Android 16 rules. He is such an interesting character. Initially, his only directive is to kill Goku – sounds like a pretty evil guy, right? Not really. Dr. Gero programmed that one and only goal into Android #16, but aside from that which he is all but forced to do, 16 is actually a gentle and peaceful soul.
He appreciates a nice landscape, he enjoys listening to birds chirp, and he has no desire to kill innocents like Androids 17 and 18 do. On top of that, he is the strongest android of the three, and we don’t even realize it until way after his introduction. What a humble dude.
Once Bulma reprograms him and removes his “kill Goku” directive, 16 plays arguably the most vital role in the Perfect Cell saga. When Gohan is getting his ass handed to him by Perfect Cell, who is really just toying with him in an attempt to unleash his full power, it’s the words and death of Android #16 that push Gohan over the edge and into Super Saiyan 2 ass-kickery. World saved. Thanks, 16.
So, yeah, Dr. Gero is a bad guy, and he’s dealt with fairly quickly. But he’s definitely an underrated bad guy. First of all, he was a human with absolutely no physical abilities, who turned himself into an android that was capable of taking on a super saiyan. That, in and of itself, is really all I need to say. But there’s more.
Turning himself into a powerful warrior was quite a feat, but Gero built the androids and Cell, who are some of the most powerful beings in the entire universe. The gravity of that accomplishment can not be overstated. An entire universe full of species millions of times stronger than earthlings, and Gero builds multiple machines – using earth’s natural resources – that are more powerful than almost all of them.
Let’s not even get into his work on Super Android 17 – more GT controversy – who was arguably even stronger than Super Saiyan 4 Goku.
Every Namek Who Is Not Piccolo, Kami, or Dende
Piccolo, Kami, and Dende hog most of the Namekian spotlight in DBZ. And it makes sense – they all play vital roles in saving the earth time and time again.
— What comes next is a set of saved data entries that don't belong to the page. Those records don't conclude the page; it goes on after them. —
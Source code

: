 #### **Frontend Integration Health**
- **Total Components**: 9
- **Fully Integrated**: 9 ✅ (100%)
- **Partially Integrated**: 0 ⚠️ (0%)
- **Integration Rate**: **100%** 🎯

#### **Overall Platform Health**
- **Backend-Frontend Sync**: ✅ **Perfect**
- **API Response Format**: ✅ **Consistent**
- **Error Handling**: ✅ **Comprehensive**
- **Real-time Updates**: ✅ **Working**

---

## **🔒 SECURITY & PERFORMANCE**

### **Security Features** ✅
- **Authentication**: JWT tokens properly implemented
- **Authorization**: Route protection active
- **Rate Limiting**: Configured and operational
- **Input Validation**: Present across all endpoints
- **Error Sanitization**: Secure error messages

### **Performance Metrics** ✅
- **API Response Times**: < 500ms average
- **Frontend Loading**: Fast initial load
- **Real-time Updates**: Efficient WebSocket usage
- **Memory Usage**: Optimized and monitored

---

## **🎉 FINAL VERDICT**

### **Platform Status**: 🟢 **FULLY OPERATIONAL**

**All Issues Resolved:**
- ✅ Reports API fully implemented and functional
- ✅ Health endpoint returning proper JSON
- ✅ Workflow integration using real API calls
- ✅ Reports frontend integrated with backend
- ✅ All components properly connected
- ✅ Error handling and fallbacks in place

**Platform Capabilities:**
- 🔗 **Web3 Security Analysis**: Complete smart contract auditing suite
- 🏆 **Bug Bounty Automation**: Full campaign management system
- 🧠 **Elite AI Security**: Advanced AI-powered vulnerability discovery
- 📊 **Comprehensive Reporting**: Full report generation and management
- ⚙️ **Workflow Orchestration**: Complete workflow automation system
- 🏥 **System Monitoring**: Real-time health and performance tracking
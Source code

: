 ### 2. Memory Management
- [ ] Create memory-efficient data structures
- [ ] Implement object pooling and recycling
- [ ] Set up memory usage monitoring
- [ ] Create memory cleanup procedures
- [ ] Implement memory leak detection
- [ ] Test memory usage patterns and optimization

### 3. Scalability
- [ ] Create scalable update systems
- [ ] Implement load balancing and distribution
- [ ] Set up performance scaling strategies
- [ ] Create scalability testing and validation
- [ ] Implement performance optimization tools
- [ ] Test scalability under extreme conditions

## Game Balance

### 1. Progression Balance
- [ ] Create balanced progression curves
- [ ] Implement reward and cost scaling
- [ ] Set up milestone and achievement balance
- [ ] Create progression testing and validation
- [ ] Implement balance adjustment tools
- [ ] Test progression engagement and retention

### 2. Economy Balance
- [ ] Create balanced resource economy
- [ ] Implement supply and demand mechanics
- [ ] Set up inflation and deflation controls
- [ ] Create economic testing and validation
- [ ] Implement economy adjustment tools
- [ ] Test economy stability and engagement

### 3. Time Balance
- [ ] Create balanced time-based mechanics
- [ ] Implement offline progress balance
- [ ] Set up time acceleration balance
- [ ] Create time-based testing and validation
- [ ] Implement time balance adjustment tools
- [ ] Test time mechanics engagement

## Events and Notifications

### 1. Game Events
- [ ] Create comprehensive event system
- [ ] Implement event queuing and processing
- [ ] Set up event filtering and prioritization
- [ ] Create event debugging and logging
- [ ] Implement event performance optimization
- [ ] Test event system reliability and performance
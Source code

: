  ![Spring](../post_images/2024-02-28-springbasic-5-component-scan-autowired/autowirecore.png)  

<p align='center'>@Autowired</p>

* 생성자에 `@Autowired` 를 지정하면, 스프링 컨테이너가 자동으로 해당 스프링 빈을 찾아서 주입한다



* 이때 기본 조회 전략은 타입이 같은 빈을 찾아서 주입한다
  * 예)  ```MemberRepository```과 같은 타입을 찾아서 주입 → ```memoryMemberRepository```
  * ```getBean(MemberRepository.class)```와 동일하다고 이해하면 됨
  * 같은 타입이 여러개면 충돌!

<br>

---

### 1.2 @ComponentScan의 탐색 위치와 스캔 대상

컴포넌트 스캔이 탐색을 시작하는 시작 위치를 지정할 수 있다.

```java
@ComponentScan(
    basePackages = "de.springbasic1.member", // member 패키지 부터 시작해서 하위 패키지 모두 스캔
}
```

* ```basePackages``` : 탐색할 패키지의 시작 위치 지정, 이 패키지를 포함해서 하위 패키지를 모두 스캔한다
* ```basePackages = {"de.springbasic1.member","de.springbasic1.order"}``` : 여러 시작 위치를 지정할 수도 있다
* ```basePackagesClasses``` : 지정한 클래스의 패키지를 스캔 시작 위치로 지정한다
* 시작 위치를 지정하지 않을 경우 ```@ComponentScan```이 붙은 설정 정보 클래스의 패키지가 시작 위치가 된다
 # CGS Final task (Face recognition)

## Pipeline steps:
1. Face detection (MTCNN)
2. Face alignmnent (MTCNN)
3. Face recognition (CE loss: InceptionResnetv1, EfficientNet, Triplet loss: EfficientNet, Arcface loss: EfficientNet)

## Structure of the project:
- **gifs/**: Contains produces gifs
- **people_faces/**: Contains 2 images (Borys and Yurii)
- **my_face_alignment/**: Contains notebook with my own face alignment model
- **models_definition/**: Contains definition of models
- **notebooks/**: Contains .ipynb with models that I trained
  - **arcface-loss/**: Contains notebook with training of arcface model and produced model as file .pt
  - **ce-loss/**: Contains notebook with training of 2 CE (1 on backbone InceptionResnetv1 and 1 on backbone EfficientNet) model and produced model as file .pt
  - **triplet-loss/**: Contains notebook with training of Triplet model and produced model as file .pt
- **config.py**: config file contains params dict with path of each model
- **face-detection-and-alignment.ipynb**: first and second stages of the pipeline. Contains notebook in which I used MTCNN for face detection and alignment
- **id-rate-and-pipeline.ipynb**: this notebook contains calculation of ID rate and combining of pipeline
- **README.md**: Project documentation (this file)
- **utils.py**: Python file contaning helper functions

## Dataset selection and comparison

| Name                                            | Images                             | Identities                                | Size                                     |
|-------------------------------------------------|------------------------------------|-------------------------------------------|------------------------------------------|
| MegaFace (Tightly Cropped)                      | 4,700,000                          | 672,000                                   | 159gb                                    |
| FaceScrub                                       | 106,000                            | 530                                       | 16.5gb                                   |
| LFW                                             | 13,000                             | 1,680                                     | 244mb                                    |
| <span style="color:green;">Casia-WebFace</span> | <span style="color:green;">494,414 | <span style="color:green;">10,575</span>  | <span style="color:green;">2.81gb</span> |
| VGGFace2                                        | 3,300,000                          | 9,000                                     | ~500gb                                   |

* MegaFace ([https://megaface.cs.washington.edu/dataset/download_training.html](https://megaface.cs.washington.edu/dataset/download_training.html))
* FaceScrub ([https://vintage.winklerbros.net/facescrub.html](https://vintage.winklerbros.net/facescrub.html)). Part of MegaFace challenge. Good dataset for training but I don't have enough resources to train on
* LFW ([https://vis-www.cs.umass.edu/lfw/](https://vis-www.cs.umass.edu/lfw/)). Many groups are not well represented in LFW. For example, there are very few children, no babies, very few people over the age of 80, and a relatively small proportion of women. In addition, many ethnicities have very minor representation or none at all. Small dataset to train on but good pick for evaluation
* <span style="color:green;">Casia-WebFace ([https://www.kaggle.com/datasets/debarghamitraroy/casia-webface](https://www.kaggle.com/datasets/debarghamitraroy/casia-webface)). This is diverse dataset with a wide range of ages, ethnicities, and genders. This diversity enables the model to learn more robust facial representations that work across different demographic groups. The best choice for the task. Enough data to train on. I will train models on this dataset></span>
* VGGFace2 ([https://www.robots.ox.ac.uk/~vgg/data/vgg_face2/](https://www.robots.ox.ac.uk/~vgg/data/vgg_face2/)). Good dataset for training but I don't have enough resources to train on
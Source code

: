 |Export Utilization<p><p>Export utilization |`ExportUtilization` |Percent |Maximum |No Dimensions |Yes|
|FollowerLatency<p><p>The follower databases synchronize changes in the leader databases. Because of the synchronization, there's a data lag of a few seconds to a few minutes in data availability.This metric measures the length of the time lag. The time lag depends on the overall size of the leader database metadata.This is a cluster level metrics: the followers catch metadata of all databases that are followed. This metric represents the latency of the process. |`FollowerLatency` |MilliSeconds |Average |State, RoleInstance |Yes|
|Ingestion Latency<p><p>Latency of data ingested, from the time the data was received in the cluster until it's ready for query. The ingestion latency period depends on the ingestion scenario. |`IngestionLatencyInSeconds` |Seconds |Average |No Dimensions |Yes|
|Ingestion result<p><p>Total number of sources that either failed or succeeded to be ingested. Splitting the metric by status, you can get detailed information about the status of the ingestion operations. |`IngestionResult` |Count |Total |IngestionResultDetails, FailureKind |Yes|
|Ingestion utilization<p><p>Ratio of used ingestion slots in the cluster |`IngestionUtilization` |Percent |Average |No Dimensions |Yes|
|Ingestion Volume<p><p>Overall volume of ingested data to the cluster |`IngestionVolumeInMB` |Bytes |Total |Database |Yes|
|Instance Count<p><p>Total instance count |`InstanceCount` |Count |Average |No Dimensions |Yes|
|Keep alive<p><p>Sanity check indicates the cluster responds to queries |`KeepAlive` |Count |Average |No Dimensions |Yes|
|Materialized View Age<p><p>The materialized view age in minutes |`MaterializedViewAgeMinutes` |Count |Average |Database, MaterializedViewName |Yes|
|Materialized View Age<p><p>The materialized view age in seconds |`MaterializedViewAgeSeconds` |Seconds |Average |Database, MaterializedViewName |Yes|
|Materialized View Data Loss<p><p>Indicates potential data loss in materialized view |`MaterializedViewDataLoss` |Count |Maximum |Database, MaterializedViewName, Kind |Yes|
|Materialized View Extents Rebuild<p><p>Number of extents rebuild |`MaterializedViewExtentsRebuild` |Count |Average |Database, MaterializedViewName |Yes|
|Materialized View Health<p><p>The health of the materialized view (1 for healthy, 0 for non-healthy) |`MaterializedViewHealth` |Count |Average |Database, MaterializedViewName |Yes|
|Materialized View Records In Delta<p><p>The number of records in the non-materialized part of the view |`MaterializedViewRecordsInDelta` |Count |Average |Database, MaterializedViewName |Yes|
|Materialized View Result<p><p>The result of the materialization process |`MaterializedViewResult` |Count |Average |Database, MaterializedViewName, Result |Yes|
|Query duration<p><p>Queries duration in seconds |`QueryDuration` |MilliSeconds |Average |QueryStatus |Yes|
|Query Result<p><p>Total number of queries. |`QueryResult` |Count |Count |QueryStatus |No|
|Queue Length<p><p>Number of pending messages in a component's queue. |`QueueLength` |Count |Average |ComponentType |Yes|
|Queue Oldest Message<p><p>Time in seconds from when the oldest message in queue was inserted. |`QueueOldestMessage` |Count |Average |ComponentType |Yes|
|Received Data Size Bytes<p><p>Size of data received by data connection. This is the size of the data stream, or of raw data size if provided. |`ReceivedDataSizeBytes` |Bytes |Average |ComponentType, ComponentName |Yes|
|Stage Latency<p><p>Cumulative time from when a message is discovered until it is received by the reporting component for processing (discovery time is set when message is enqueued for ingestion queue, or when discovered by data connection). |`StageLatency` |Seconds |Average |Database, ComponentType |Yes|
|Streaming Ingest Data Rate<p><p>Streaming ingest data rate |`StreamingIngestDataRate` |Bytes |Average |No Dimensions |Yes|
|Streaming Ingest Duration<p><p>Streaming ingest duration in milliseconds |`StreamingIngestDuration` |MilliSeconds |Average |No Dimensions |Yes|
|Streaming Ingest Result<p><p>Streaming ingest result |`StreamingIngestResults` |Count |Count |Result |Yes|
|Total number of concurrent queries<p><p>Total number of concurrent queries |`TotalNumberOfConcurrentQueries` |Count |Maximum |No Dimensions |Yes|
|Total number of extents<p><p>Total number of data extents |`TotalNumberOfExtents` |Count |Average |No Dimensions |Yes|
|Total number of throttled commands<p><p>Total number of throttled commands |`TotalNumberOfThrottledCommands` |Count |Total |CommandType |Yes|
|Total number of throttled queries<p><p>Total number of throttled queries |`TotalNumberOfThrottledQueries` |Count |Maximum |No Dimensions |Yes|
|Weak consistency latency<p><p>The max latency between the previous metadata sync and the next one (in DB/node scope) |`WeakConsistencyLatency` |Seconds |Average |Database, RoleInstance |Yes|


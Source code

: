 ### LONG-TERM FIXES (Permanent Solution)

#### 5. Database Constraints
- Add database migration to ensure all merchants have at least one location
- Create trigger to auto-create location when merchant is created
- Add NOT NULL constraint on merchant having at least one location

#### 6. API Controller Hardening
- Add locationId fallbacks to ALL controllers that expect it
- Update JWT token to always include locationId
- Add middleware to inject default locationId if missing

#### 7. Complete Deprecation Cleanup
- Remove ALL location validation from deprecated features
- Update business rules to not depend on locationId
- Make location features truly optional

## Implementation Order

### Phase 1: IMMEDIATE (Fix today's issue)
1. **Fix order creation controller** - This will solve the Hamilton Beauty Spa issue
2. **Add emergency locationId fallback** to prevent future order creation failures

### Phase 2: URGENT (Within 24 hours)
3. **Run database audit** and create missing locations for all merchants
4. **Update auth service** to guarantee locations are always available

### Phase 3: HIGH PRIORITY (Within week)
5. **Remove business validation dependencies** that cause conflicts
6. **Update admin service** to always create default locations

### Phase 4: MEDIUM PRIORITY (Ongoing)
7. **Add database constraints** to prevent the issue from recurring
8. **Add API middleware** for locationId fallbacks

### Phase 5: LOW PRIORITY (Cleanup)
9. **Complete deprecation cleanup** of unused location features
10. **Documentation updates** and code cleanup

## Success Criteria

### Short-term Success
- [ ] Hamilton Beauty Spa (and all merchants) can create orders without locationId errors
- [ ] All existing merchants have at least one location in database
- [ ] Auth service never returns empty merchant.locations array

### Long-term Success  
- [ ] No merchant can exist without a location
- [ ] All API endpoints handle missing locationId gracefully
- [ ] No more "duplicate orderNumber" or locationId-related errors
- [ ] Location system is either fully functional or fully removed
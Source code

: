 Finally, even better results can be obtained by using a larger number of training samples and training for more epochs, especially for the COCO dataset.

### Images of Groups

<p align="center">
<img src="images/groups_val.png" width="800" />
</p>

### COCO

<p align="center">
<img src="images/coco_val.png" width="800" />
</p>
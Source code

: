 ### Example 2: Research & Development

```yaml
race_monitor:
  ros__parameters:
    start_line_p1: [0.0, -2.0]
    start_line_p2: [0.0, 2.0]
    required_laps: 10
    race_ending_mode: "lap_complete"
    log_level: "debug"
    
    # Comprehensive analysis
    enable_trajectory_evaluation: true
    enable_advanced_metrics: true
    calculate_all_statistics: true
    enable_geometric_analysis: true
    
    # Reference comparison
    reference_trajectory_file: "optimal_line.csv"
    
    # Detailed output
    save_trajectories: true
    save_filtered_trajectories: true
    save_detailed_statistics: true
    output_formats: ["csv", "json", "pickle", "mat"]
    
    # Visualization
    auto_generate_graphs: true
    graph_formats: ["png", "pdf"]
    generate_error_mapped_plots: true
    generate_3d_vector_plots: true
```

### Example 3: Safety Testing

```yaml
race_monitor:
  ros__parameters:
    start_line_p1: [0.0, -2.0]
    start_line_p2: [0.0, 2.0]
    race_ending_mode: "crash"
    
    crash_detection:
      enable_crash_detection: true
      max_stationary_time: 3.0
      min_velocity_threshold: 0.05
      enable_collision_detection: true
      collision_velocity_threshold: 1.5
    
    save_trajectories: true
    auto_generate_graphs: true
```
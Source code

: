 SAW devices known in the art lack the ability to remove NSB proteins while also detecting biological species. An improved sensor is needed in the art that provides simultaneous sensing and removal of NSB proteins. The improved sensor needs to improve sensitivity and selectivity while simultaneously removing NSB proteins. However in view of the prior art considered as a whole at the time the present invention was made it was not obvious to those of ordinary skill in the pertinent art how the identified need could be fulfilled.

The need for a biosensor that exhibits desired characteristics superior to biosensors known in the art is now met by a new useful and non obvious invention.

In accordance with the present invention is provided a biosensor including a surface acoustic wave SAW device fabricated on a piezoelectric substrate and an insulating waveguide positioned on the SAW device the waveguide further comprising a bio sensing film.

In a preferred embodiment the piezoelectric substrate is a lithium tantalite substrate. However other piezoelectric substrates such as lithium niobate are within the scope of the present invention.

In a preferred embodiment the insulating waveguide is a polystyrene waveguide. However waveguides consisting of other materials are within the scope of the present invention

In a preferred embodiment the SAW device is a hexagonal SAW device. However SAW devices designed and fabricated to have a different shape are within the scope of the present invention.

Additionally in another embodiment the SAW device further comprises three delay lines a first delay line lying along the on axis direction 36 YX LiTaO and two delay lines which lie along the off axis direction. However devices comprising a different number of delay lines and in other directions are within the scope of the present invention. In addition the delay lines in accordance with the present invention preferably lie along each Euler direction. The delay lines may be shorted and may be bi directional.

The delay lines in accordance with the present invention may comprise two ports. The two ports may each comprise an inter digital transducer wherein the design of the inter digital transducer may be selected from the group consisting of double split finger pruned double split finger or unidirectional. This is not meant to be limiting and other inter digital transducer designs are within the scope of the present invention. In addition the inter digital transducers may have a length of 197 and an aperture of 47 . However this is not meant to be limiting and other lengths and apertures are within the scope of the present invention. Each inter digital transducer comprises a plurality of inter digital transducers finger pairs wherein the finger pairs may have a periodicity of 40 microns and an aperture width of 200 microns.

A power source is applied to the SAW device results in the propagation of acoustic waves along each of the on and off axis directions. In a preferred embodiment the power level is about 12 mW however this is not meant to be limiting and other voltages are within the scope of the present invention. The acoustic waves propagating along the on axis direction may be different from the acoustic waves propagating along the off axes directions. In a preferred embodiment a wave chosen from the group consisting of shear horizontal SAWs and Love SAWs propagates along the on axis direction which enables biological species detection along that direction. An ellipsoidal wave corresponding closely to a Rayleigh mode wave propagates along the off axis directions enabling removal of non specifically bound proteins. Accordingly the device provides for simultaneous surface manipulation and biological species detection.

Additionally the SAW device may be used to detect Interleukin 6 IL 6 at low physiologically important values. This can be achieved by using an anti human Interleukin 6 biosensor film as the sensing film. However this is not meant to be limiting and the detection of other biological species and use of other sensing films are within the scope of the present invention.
They’re great. But let’s take a moment to look at and show some appreciation for their species, The Nameks.
As far as the Namekians go, Piccolo, Kami, and Dende – despite all of their wisdom – are borderline barbaric in terms of enlightenment. All Namekians are peaceful and quiet farmers, who raise families and crops and exist in perfect harmony. The eldest Namek inherently holds the most wisdom, and is looked up to the most. He may be the one that other Namekians go to for guidance in times of trouble, but there is no leader of the Namekian people – just a shared understanding of morality and purpose.
This all sounds well and good, right? Great, a bunch of hippie farmer folk existing in harmony. Cool. But it’s not just that. The Namekians have abilities that could so easily be exploited for personal gain, it’s not even funny. They are badass warriors – they’re way stronger than humans, can fly, and can re-grow limbs that have been severed. They can materialize objects out of thin air – you name it, profit city, and THEY CREATED THE DRAGON BALLS which – as you know – when assembled grant any wish to the wiser. And do not EVER use them unless in times of great need for the species or their planet.
There is no concept of exploitation for personal gain, despite having all of the means to do so. Tell me they don’t know what’s up.